#### ASSIGNMENT
When a line in the material contains the word "pour", copy it.
+ + +
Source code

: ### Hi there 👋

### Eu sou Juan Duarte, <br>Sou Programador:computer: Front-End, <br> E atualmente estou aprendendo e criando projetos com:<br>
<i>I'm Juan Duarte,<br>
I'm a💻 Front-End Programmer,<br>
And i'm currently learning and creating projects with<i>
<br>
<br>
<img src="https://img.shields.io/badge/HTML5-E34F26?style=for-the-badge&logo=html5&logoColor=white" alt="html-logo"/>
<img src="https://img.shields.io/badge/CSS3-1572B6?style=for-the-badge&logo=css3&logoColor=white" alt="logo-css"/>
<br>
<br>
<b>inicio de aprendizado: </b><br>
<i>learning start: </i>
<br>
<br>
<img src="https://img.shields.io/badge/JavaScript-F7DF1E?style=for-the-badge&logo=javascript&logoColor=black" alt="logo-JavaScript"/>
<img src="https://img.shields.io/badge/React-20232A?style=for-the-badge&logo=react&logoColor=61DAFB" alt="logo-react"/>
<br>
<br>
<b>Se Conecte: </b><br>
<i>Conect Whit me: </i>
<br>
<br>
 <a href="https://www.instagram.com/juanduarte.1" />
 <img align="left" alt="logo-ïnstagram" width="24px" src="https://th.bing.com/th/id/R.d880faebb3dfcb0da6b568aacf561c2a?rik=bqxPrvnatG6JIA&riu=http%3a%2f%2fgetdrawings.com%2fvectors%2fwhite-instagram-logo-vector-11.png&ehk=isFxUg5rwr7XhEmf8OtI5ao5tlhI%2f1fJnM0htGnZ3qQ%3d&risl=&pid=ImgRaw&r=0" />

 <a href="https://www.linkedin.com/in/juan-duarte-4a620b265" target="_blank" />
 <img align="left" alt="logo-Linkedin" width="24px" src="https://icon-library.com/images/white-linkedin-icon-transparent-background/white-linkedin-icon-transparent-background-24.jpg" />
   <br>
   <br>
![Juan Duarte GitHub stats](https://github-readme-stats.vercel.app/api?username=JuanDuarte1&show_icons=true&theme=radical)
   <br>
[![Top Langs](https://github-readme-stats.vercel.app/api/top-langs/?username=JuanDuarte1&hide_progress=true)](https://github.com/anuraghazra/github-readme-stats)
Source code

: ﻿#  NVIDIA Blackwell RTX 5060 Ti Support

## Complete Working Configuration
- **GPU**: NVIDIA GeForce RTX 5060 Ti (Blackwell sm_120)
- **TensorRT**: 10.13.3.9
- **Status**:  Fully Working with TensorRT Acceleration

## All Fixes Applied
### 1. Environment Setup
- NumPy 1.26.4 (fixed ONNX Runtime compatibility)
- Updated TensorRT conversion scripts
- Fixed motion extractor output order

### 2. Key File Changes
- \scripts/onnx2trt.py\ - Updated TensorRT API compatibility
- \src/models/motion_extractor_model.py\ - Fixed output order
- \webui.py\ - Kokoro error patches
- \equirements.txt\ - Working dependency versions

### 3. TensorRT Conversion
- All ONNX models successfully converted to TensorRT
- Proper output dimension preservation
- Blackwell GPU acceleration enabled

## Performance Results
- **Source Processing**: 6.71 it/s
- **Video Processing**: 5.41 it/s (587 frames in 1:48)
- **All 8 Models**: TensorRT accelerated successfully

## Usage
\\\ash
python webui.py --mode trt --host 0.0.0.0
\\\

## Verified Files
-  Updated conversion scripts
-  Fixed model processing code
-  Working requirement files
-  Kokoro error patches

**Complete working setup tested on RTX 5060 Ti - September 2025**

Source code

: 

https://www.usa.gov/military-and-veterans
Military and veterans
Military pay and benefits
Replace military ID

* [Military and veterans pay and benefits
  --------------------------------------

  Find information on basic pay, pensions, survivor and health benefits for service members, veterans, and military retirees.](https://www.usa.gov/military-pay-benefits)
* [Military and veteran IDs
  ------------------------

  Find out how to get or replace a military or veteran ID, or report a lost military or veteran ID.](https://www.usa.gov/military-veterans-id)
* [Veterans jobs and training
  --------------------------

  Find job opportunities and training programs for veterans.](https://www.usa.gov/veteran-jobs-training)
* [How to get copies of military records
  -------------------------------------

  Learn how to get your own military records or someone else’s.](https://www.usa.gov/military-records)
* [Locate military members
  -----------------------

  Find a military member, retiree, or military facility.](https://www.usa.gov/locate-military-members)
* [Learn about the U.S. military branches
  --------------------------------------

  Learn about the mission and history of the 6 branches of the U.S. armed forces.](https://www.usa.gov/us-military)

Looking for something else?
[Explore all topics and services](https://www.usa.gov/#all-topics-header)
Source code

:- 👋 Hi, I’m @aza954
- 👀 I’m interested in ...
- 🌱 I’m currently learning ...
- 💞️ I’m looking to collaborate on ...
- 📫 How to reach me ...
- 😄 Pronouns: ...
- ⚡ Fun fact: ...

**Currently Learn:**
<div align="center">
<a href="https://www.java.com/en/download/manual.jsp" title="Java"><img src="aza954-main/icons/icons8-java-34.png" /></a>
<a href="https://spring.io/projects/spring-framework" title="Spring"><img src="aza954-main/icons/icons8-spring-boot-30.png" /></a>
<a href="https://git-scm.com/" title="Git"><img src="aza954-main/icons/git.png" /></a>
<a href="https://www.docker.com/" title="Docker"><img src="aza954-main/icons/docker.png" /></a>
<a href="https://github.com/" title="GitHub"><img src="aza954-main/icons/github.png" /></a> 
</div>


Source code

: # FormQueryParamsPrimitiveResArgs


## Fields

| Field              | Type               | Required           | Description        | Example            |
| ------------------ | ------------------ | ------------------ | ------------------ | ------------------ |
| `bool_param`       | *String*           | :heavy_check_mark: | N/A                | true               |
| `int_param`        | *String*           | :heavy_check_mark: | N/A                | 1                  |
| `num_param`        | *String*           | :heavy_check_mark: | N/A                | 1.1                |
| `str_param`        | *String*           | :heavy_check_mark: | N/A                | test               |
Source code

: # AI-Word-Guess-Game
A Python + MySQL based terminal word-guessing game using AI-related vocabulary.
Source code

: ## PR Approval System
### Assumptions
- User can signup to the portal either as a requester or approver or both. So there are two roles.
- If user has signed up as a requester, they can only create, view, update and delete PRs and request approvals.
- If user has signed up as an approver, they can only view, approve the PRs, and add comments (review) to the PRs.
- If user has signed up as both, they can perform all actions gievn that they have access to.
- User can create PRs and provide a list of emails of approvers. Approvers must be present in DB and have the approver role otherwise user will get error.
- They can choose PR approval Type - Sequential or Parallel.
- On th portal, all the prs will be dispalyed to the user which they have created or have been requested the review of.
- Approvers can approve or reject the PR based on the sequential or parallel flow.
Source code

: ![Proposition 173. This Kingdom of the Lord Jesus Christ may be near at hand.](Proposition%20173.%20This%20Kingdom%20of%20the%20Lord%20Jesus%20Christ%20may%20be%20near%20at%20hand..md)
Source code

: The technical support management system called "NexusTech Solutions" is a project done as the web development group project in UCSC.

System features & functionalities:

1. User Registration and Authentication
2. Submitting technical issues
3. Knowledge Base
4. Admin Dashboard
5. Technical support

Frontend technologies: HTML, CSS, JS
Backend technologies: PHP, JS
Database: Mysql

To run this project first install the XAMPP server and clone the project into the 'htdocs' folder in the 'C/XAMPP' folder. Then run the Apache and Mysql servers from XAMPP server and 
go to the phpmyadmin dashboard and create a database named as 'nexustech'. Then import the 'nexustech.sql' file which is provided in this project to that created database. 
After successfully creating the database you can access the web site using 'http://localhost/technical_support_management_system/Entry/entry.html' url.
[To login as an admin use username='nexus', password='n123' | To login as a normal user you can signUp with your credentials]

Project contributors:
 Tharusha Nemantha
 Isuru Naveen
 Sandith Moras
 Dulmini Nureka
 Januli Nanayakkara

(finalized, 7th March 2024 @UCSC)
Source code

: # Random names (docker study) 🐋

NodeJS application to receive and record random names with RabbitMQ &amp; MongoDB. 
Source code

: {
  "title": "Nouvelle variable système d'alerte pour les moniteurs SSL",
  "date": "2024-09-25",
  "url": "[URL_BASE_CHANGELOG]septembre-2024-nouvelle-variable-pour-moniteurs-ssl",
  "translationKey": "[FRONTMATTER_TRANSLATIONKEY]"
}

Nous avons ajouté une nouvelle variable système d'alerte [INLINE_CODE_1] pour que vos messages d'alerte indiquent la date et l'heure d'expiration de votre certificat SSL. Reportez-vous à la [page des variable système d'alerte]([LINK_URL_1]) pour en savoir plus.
+ + +
#### RESULT BELOW
  "title": "Nouvelle variable système d'alerte pour les moniteurs SSL",
  "url": "[URL_BASE_CHANGELOG]septembre-2024-nouvelle-variable-pour-moniteurs-ssl",
Nous avons ajouté une nouvelle variable système d'alerte [INLINE_CODE_1] pour que vos messages d'alerte indiquent la date et l'heure d'expiration de votre certificat SSL. Reportez-vous à la [page des variable système d'alerte]([LINK_URL_1]) pour en savoir plus.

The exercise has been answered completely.